Another finding was that anterior segment instability during phaco affected the retina. The CFT of the nonirrigation group was significantly higher than that of the irrigation group at 1 and 3 months postoperatively. Five (3.9%) eyes of five different patients had ME on OCT in the nonirrigation group. The incidence of ME after uncomplicated cataract surgery is multifactorial and appears to be related to postoperative inflammation induced by inflammatory mediators [25], which are released by the anterior uvea traversing the vitreous, reaching the posterior segment, and breaking down the blood-retinal barrier [26, 27]. We believe that effective maintenance of AC stability can reduce the incidence of ME for the two following reasons. First, stable AC can reduce the intraoperative disturbance in the iris, a metabolically active tissue that releases inflammatory mediators during trauma [25]. Second, mechanical stress plays a role in the pathogenesis of ME. Roldan et al. [28] have reported that ME is associated with incomplete PVD with vitreous traction. Traction of adhesions between the vitreous and macula results in irritation of Müller cells. [25]. Thus, AC stability is essential to minimize the risk of postoperative ME.

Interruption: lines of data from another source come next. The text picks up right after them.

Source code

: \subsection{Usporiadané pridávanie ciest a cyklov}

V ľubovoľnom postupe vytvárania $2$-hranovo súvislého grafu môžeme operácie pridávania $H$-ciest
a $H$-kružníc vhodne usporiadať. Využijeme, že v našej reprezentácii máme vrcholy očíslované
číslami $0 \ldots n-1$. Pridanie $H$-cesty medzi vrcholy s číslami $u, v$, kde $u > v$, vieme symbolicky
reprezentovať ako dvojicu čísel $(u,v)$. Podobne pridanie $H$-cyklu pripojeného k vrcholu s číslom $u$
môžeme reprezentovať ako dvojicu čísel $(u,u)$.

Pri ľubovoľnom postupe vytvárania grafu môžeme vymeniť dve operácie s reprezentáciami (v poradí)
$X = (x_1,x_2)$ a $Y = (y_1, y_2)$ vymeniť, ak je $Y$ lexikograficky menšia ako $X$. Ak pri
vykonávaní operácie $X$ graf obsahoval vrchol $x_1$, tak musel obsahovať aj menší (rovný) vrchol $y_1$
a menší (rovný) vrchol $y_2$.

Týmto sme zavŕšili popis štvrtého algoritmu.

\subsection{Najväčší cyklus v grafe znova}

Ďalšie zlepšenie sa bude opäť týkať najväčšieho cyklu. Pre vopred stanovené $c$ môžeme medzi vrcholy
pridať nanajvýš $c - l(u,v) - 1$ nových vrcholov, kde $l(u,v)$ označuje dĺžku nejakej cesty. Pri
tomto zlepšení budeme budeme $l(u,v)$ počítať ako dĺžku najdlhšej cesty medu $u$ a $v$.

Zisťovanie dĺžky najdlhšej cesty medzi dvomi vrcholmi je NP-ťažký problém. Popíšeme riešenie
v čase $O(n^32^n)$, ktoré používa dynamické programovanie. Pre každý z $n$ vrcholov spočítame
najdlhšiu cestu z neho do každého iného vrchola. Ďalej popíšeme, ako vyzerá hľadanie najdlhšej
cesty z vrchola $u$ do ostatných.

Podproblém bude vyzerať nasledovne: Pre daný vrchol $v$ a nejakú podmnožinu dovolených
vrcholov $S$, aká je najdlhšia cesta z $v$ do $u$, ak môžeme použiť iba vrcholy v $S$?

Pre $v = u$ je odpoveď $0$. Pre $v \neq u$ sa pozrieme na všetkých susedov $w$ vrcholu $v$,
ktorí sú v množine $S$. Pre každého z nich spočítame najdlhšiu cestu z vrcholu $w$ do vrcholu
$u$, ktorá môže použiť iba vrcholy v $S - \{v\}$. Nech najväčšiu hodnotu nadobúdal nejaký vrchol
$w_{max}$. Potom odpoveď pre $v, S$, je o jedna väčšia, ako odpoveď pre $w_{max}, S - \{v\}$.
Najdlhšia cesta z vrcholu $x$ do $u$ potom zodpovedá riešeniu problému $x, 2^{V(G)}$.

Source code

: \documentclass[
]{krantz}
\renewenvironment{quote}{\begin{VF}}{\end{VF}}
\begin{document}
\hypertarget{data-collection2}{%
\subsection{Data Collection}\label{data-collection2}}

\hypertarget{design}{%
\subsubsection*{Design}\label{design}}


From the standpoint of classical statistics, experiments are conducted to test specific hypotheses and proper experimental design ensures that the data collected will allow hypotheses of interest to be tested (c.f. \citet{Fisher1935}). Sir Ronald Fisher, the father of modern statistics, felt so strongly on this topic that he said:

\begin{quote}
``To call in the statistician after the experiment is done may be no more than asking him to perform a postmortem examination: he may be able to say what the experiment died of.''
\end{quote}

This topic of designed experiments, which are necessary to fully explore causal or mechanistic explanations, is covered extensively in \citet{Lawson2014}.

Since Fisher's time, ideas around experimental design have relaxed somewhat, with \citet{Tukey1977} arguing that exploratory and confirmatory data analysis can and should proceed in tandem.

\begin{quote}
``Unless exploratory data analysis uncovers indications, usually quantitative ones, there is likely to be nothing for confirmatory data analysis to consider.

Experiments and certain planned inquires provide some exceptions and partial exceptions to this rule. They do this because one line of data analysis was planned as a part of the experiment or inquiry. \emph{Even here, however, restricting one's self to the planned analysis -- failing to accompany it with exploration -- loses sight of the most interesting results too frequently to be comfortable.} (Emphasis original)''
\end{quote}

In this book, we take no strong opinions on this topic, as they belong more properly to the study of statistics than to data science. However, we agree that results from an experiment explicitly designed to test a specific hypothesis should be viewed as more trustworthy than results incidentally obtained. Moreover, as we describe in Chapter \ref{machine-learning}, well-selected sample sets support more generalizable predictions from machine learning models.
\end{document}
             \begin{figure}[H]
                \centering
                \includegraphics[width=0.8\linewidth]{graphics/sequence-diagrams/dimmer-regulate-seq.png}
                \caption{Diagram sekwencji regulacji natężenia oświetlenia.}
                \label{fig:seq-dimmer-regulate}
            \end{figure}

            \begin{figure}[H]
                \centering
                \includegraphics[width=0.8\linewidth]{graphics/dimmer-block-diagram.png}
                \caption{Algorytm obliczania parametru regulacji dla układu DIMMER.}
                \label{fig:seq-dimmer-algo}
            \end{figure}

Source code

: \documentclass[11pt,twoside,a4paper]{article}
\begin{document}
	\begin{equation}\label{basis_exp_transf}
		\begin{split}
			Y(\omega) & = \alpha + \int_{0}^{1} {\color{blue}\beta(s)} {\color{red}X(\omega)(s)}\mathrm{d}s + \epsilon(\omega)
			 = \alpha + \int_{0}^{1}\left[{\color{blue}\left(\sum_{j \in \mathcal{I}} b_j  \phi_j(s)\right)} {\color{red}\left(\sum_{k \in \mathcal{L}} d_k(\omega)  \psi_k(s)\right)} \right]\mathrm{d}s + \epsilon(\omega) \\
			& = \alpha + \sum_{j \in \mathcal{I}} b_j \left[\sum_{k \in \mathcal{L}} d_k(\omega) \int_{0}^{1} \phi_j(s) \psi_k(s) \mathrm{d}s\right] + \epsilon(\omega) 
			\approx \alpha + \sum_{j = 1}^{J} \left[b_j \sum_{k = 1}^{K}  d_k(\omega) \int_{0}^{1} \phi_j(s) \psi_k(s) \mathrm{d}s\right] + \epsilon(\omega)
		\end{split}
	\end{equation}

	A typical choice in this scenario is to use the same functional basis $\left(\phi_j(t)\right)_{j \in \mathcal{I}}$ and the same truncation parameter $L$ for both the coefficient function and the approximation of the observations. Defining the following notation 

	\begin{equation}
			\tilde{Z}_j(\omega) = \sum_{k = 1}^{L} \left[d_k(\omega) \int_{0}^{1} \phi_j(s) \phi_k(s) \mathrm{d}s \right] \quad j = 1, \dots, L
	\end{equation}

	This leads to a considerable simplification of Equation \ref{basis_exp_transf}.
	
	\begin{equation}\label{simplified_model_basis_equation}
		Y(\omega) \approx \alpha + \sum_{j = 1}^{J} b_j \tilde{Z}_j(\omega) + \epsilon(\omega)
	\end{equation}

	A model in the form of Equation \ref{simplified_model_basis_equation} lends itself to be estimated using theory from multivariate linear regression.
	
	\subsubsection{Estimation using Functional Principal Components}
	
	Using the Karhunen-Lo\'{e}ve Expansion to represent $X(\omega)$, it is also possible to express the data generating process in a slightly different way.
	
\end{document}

In our study, ACM effectively maintained AC stability, but AC instability was observed in 7.4% and 14.0% of eyes at T3 and T4. The main reason for this is that when chopping the nucleus using the irrigation tip, the nuclear fragments tend to block the tip, resulting in poor water flow. To avoid this, the assistant can squeeze the proximal ACM tube before the phaco tip is withdrawn from the AC to induce the discharge of nuclear fragments. Our approach was feasible and effective. There were also a few cases of AC instability due to excessive side incision resulting in fluid leakage. The size of the irrigation tip of the ACM must match the size of the side incision, and the 15º knife must be withdrawn along the tract of entry. Any lateral movement during entry or withdrawal produces a large incision and leakage. Surgeons should avoid excessive vertical and horizontal tension on the wound from surgical instruments while operating because such stress can cause wound deformation and leakage.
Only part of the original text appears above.